Knowledge Main Headline

IFTM hosts international conference and meeting on heritage tourism

中文摘要 / Summary in Chinese

Heritage academics and experts from around the world recently assembled at IFTM to discuss a hot topic: integrating cultural and natural heritage in tourism in urban areas.

The event was hosted on the IFTM Taipa Campus between 21 and 22 November by the Special Interest Group in Heritage Tourism and Education of the Association for Tourism and Leisure Education and Research. The latter body is also known as ATLAS.

ATLAS was established in 1991 to promote education about – and research into – tourism and leisure. The association has members in about 60 different parts of the world.

Invited Assistant Professor Dr. Sharif Shams Imon, who coordinates the IFTM’s Heritage Management and Tourism Business Management programmes, was among the conference convenors. Dr. Imon stresses the significance of the Institute having been the venue. “Heritage tourism is one of the key areas of tourism, and Macao is a World Heritage city, so there is an obvious connection between the two,” he says.

Heritage has more than a cultural dimension, and people should look at heritage from diverse perspectives, Dr. Imon says. “There are deep connections between tangible and intangible heritage, natural and cultural heritage,” he says.

Dr. Imon says it is important that people also pay attention to natural heritage. In Macao, Dr.
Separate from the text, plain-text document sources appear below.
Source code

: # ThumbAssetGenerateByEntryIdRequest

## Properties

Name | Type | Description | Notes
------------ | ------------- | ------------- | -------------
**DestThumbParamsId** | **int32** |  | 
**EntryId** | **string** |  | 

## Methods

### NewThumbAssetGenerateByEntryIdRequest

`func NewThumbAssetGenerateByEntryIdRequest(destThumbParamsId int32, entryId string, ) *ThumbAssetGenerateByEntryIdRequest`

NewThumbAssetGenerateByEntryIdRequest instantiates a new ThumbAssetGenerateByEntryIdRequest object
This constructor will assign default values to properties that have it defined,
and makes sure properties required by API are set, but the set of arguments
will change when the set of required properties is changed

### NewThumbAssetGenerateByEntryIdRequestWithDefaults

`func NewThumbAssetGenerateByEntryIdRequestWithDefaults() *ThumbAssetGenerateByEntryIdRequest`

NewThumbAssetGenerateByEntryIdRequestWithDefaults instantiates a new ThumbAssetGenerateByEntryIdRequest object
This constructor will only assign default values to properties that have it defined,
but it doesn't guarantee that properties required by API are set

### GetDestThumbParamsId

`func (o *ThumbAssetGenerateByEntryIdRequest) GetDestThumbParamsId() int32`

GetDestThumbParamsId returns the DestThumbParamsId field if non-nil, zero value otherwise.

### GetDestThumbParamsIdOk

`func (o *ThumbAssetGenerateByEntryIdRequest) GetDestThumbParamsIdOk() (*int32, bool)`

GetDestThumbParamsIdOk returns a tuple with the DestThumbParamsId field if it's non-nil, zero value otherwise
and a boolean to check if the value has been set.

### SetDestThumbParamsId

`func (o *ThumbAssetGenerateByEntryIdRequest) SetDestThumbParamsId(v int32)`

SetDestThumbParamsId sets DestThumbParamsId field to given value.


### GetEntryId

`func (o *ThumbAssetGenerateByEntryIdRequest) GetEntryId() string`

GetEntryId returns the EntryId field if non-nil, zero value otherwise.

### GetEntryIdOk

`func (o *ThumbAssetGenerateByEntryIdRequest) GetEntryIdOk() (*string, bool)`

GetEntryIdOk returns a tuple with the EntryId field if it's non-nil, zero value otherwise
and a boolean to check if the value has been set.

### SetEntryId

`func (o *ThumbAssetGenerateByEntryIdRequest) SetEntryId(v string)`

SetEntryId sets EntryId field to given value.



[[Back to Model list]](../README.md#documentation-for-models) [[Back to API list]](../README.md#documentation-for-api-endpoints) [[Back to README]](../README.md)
Imon says, the urban heritage is linked to elements that spring from its natural landscape.

“People see places like the Ruins of St. Paul’s or A-Ma Temple as isolated monuments, but they are all connected to a common history. It’s important to think how we can make this understandable to visitors.”

Dr. Hamzah Bin Muzaini of the National University of Singapore’s Department of Southeast Asian Studies underscored the point in a keynote presentation to the conference. Dr. Hamzah said many academics argued against regarding heritage as a collection of sets of opposites, such as natural and cultural heritage, tangible and intangible heritage, and formal and informal heritage. Even so, much policy on heritage and heritage tourism persists in treating heritage from that point of view, instead of taking into account how intertwined heritage can be, he said.

Greater Bay Area focus

Dr. Imon says the conference had significance for the development of the Guangdong-Hong Kong-Macao Greater Bay Area, known as the Greater Bay Area. He says the various cities in the Greater Bay Area have different historical beginnings and thus offer opportunities for diverse heritage tourism experiences. For a more complete understanding of the heritage of the various parts of the Greater Bay Area, a holistic approach is needed, he says.
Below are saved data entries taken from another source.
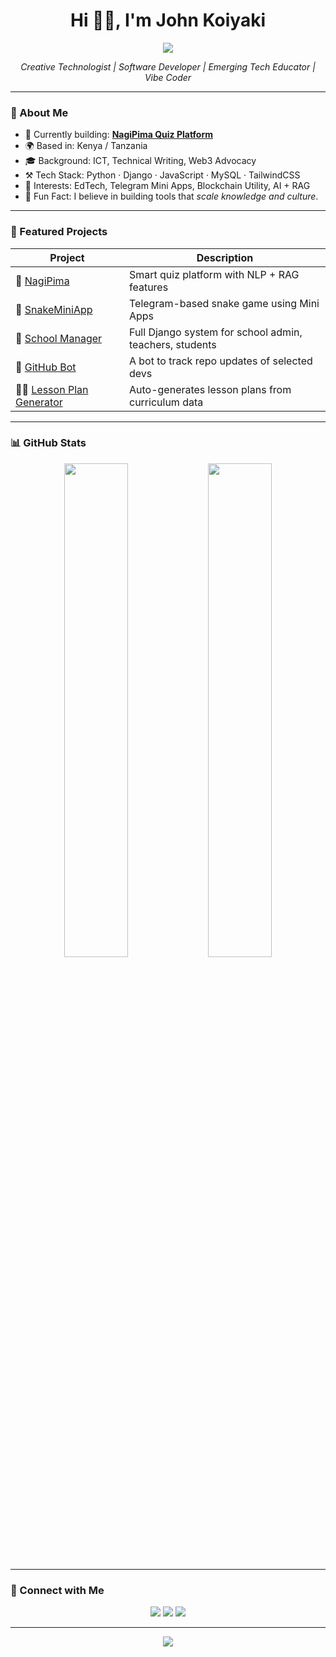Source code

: <h1 align="center">Hi 👋🏾, I'm John Koiyaki</h1>
<p align="center">
  <img src="https://capsule-render.vercel.app/api?type=waving&color=gradient&height=150&section=header&text=John%20Koiyaki&fontSize=35&fontAlign=50&fontColor=ffffff" />
</p>

<p align="center">
  <em>Creative Technologist | Software Developer | Emerging Tech Educator | Vibe Coder</em>
</p>

---

### 🧠 About Me
- 🔭 Currently building: **[NagiPima Quiz Platform](https://github.com/polymathuniversata/NajiPima)**  
- 🌍 Based in: Kenya / Tanzania  
- 🎓 Background: ICT, Technical Writing, Web3 Advocacy  
- ⚒️ Tech Stack: Python · Django · JavaScript · MySQL · TailwindCSS  
- 🧩 Interests: EdTech, Telegram Mini Apps, Blockchain Utility, AI + RAG  
- 🧠 Fun Fact: I believe in building tools that *scale knowledge and culture*.

---

### 🚀 Featured Projects

| Project | Description |
|--------|-------------|
| 🔗 [NagiPima](https://github.com/polymathuniversata/NagiPima) | Smart quiz platform with NLP + RAG features |
| 🐍 [SnakeMiniApp](https://github.com/polymathuniversata/SnakeMiniApp) | Telegram-based snake game using Mini Apps |
| 🏫 [School Manager](https://github.com/polymathuniversata/school-management-system) | Full Django system for school admin, teachers, students |
| 🤖 [GitHub Bot](https://github.com/polymathuniversata/github-bot) | A bot to track repo updates of selected devs |
| ✍🏾 [Lesson Plan Generator](https://github.com/polymathuniversata/lesson-plan-app) | Auto-generates lesson plans from curriculum data |

---

### 📊 GitHub Stats

<p align="center">
  <img src="https://github-readme-stats.vercel.app/api?username=polymathuniversata&show_icons=true&theme=radical" width="45%"/>
  <img src="https://github-readme-streak-stats.herokuapp.com/?user=polymathuniversata&theme=radical" width="45%"/>
</p>

---

### 🔗 Connect with Me

<p align="center">
  <a href="https://twitter.com/polymathunivers"><img src="https://img.shields.io/badge/Twitter-1DA1F2?style=flat-square&logo=twitter&logoColor=white"/></a>
  <a href="mailto:your@email.com"><img src="https://img.shields.io/badge/Email-D14836?style=flat-square&logo=gmail&logoColor=white"/></a>
  <a href="https://www.linkedin.com/in/polymathuniversata"><img src="https://img.shields.io/badge/LinkedIn-0077B5?style=flat-square&logo=linkedin&logoColor=white"/></a>
</p>

---

<p align="center">
  <img src="https://capsule-render.vercel.app/api?type=waving&color=gradient&height=120&section=footer"/>
</p>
During the conference IFTM Assistant Professor Dr. Zhao Weibing contributed to a panel discussion on the challenges and opportunities for heritage tourism in the Greater Bay Area. Dr. Zhao said he believed heritage tourism in the area was entering a golden age, spurred on by the merger last year of the Chinese Ministry of Culture and the China National Tourism Administration to form the Ministry of Culture and Tourism. “This is not just a bureaucratic change,” he said. “It shows the Central Government understands how the two areas are connected.”
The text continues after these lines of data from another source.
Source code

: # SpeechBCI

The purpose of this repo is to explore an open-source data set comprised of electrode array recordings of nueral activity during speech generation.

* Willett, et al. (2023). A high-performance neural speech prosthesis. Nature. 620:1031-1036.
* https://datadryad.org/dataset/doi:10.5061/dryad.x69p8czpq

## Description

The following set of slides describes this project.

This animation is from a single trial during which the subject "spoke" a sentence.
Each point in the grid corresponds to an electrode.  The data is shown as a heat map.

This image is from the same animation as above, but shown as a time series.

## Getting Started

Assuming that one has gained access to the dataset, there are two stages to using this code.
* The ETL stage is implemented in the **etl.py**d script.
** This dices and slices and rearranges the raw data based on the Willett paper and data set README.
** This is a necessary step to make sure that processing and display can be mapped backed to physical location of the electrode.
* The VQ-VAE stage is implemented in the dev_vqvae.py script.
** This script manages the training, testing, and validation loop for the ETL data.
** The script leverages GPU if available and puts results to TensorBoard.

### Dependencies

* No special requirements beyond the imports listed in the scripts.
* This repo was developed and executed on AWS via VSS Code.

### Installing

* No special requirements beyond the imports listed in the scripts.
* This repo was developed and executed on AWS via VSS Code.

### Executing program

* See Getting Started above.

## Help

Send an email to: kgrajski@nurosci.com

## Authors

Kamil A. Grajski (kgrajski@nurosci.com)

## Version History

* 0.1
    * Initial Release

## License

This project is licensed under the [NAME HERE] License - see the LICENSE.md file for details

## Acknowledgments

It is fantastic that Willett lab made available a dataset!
Singapore Management University Associate Professor Dr. Winston Chow, a specialist in the environment and tourism, warned that rising sea levels due to climate change could impede heritage tourism in the Greater Bay Area. He said there was a need to protect heritage in low-lying areas along the coast.

During the conference some of the many discussions on heritage tourism and presentations on the subject were streamed live online to audiences around the world. “This allowed everyone to have an opportunity to participate in and learn from the discussions,” says Dr. Imon. “You can call this the democratisation of the conference.”